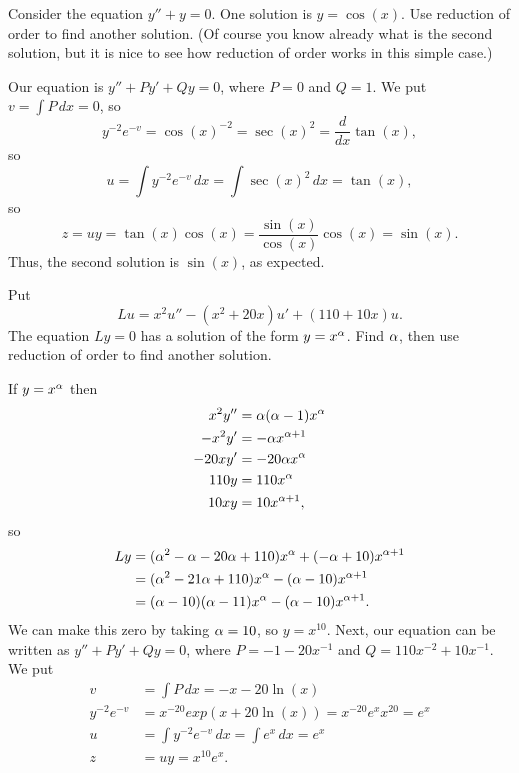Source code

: \documentclass[a4paper]{amsart}
\begin{document}
\begin{exercise}\label{ex-reduction-b}
 Consider the equation $y''+y=0$.  One solution is $y=\cos(x)$.  Use
 reduction of order to find another solution.  (Of course you know
 already what is the second solution, but it is nice to see how
 reduction of order works in this simple case.)
\end{exercise}
\begin{solution}
 Our equation is $y''+Py'+Qy=0$, where $P=0$ and $Q=1$.  We put
 $v=\int P\,dx=0$, so
 \[ y^{-2}e^{-v} = \cos(x)^{-2} = \sec(x)^2 = 
     \frac{d}{dx}\tan(x),
 \]
 so
 \[ u = \int y^{-2}e^{-v}\,dx = \int \sec(x)^2\,dx = \tan(x), \]
 so 
 \[ z = uy = \tan(x)\cos(x) = \frac{\sin(x)}{\cos(x)}\cos(x) 
      = \sin(x).
 \]
 Thus, the second solution is $\sin(x)$, as expected.
\end{solution}

\begin{exercise}\label{ex-reduction-c}
 Put 
 \[ Lu = x^2u'' - (x^2+20x)u' + (110+10x)u. \]
 The equation $Ly=0$ has a solution of the form $y=x^\alpha$.  Find
 $\alpha$, then use reduction of order to find another solution.
\end{exercise}
\begin{solution}
 If $y=x^\alpha$ then
 \begin{align*}
  x^2y'' &= \alpha(\alpha-1)x^\alpha \\
  -x^2y' &= -\alpha x^{\alpha+1} \\
  -20xy' &= -20\alpha x^\alpha \\
  110y   &= 110 x^\alpha \\
  10xy   &= 10 x^{\alpha+1},
 \end{align*}
 so
 \begin{align*}
  Ly &= (\alpha^2-\alpha-20\alpha+110)x^\alpha + (-\alpha+10)x^{\alpha+1} \\
     &= (\alpha^2-21\alpha+110)x^\alpha-(\alpha-10)x^{\alpha+1} \\
     &= (\alpha-10)(\alpha-11)x^{\alpha}-(\alpha-10)x^{\alpha+1}.
 \end{align*}
 We can make this zero by taking $\alpha=10$, so $y=x^{10}$.  Next, our
 equation can be written as $y''+Py'+Qy=0$, where $P=-1-20x^{-1}$ and
 $Q=110x^{-2}+10x^{-1}$.  We put 
 \begin{align*}
  v &= \int P\,dx = -x-20\ln(x) \\
  y^{-2}e^{-v} &= x^{-20}exp(x+20\ln(x)) 
                = x^{-20} e^x x^{20} = e^x \\
  u &= \int y^{-2}e^{-v}\,dx = \int e^x\,dx = e^x \\
  z &= uy = x^{10}e^x.
 \end{align*}
\end{solution}
\end{document}

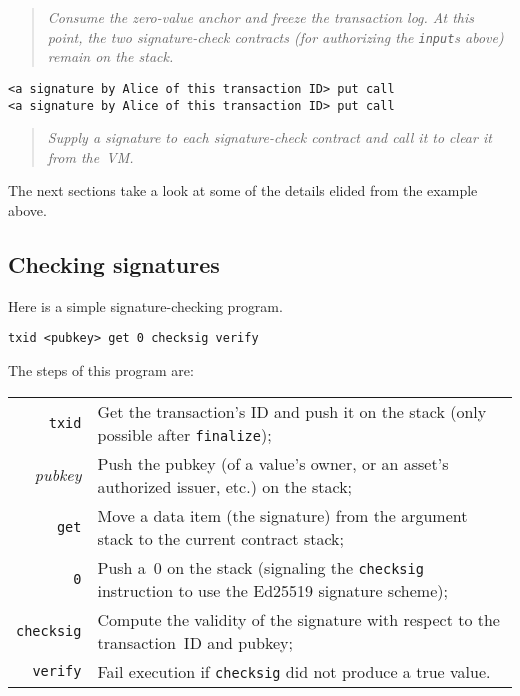 \documentclass{article}
\newenvironment{example}{
  \medskip\begin{adjustwidth}{.25in}{}\footnotesize
}{
  \normalsize\end{adjustwidth}
}
\newenvironment{commentary}{\begin{quote}\itshape}{\normalfont\end{quote}}
\begin{document}
\begin{example}
\begin{commentary}
Consume the zero-value anchor and freeze the transaction log. At this
point, the two signature-check contracts (for authorizing the
{\normalfont\texttt{input}}s above) remain on the stack.
\end{commentary}

\begin{verbatim}
<a signature by Alice of this transaction ID> put call
<a signature by Alice of this transaction ID> put call
\end{verbatim}

\begin{commentary}
Supply a signature to each signature-check contract and call it to
clear it from the~VM.
\end{commentary}

\end{example}

The next sections take a look at some of the details elided from the
example above.

\subsection{Checking signatures}

Here is a simple signature-checking program.

\begin{verbatim}
txid <pubkey> get 0 checksig verify
\end{verbatim}

The steps of this program are:

\medskip

\begin{tabular}{rp{}}
\texttt{txid}     & Get the transaction's ID and push it on the stack (only possible after \texttt{finalize}); \\
\textit{pubkey}   & Push the pubkey (of a value's owner, or an asset's authorized issuer, etc\@.) on the stack; \\
\texttt{get}      & Move a data item (the signature) from the argument stack to the current contract stack; \\
\texttt{0}        & Push a~0 on the stack (signaling the \texttt{checksig} instruction to use the Ed25519 signature scheme); \\
\texttt{checksig} & Compute the validity of the signature with respect to the transaction~ID and pubkey; \\
\texttt{verify}   & Fail execution if \texttt{checksig} did not produce a true value. \\
\end{tabular}
\end{document}
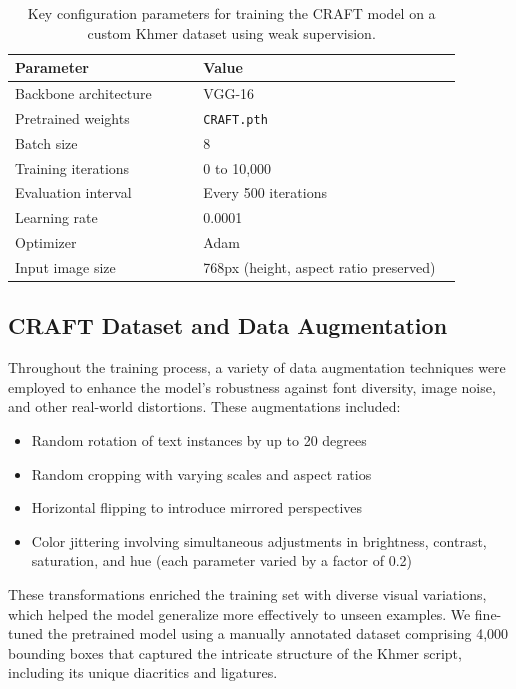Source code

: \begin{table}[H]
\centering
\begin{tabular}{|p{0.4\linewidth}|p{0.55\linewidth}|}
\hline
\textbf{Parameter} & \textbf{Value} \\
\hline
Backbone architecture & VGG-16 \\
Pretrained weights & \texttt{CRAFT.pth} \\
Batch size & 8 \\
Training iterations & 0 to 10,000 \\
Evaluation interval & Every 500 iterations \\
Learning rate & 0.0001 \\
Optimizer & Adam \\
Input image size & 768px (height, aspect ratio preserved) \\
\hline
\end{tabular}
\caption{Key configuration parameters for training the CRAFT model on a custom Khmer dataset 
using weak supervision.}
\label{tab:craft-training-config}
\end{table}

\subsection{CRAFT Dataset and Data Augmentation}
\label{subsec:craft-dataset}

Throughout the training process, a variety of data augmentation techniques 
were employed to enhance the model's robustness against font diversity, 
image noise, and other real-world distortions. These augmentations included:

\begin{itemize}
\item Random rotation of text instances by up to 20 degrees
\item Random cropping with varying scales and aspect ratios
\item Horizontal flipping to introduce mirrored perspectives
\item Color jittering involving simultaneous adjustments in brightness, 
contrast, saturation, and hue (each parameter varied by a factor of 0.2)
\end{itemize}

These transformations enriched the training set with diverse visual variations, 
which helped the model generalize more effectively to unseen examples. 
We fine-tuned the pretrained model using a manually annotated dataset 
comprising 4,000 bounding boxes that captured the intricate structure 
of the Khmer script, including its unique diacritics and ligatures.

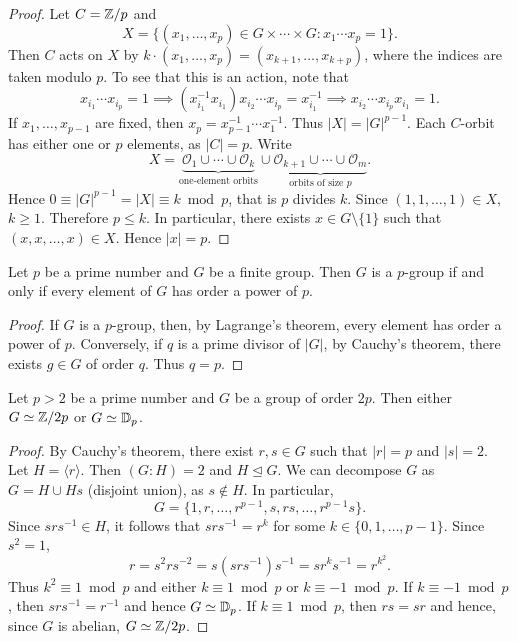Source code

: \begin{proof}
Let $C=\mathbb{Z}/p$ and 
\[
X=\{(x_1,\dots,x_p)\in G\times\cdots\times G:x_1\cdots x_p=1\}.
\]
Then $C$ acts on $X$ by $k\cdot (x_1,\dots,x_p)=(x_{k+1},\dots,x_{k+p})$, where the indices are taken modulo $p$. To see that
this is an action, note that 
\[
x_{i_1}\cdots x_{i_p}=1
\implies (x_{i_1}^{-1}x_{i_1})x_{i_2}\cdots x_{i_p}=x_{i_1}^{-1}
\implies x_{i_2}\cdots x_{i_p}x_{i_1}=1.
\]
If $x_1,\dots,x_{p-1}$ are fixed, then 
$x_p=x_{p-1}^{-1}\cdots x_{1}^{-1}$. Thus $|X|=|G|^{p-1}$. Each $C$-orbit
has either one or $p$ elements, as $|C|=p$. Write
\[
X=\underbrace{\mathcal{O}_1\cup\cdots\cup \mathcal{O}_k}_{\text{one-element orbits}}\cup\underbrace{\mathcal{O}_{k+1}\cup\cdots\cup\mathcal{O}_m}_{\text{orbits of size $p$}}.
\]
Hence $0\equiv |G|^{p-1}=|X|\equiv k\bmod p$, that is $p$ divides $k$. Since $(1,1,\dots,1)\in X$, $k\geq 1$. Therefore $p\leq k$. In particular,
there exists $x\in G\setminus\{1\}$ such that $(x,x,\dots,x)\in X$. Hence $|x|=p$.
\end{proof}

\begin{corollary}
    Let $p$ be a prime number and $G$ be a finite group. 
    Then $G$ is a $p$-group if and only if 
    every element of $G$ has order a power of $p$. 
\end{corollary}

\begin{proof}
    If $G$ is a $p$-group, then, by Lagrange's theorem, 
    every element has order a power of $p$. Conversely, 
    if $q$ is a prime divisor of $|G|$, by 
    Cauchy's theorem, there exists $g\in G$ of order $q$. Thus $q=p$.
\end{proof}

\begin{corollary}
    Let $p>2$ be a prime number 
    and $G$ be a group of order $2p$. 
    Then either $G\simeq\mathbb{Z}/2p$ or $G\simeq\mathbb{D}_p$.
\end{corollary}

\begin{proof}
    By Cauchy's theorem, there exist $r,s\in G$ such that
    $|r|=p$ and $|s|=2$. Let $H=\langle r\rangle$. Then
    $(G:H)=2$ and $H\unlhd G$. We can decompose $G$ as 
    $G=H\cup Hs$ (disjoint union), 
    as $s\not\in H$. In particular, 
\[
G=\{1,r,\dots,r^{p-1},s,rs,\dots,r^{p-1}s\}.
\]
Since $srs^{-1}\in H$, it follows that $srs^{-1}=r^k$ for some
$k\in\{0,1,\dots,p-1\}$. Since $s^2=1$,
\[
r=s^2rs^{-2}=s(srs^{-1})s^{-1}=sr^ks^{-1}=r^{k^2}.
\]
Thus $k^2\equiv 1\bmod p$ and either 
$k\equiv 1\bmod p$ or $k\equiv-1\bmod p$. 
If $k\equiv -1\bmod p$, then $srs^{-1}=r^{-1}$ and hence $G\simeq\mathbb{D}_p$.
If $k\equiv 1\bmod p$, then $rs=sr$ and hence, since $G$ is abelian, $G\simeq\mathbb{Z}/{2p}$.
\end{proof}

__PROMPT__. Every line in the data that holds the string "adjustwidth" should be copied.

__YOUR RESPONSE__.
  \medskip\begin{adjustwidth}{.25in}{}\footnotesize
  \normalsize\end{adjustwidth}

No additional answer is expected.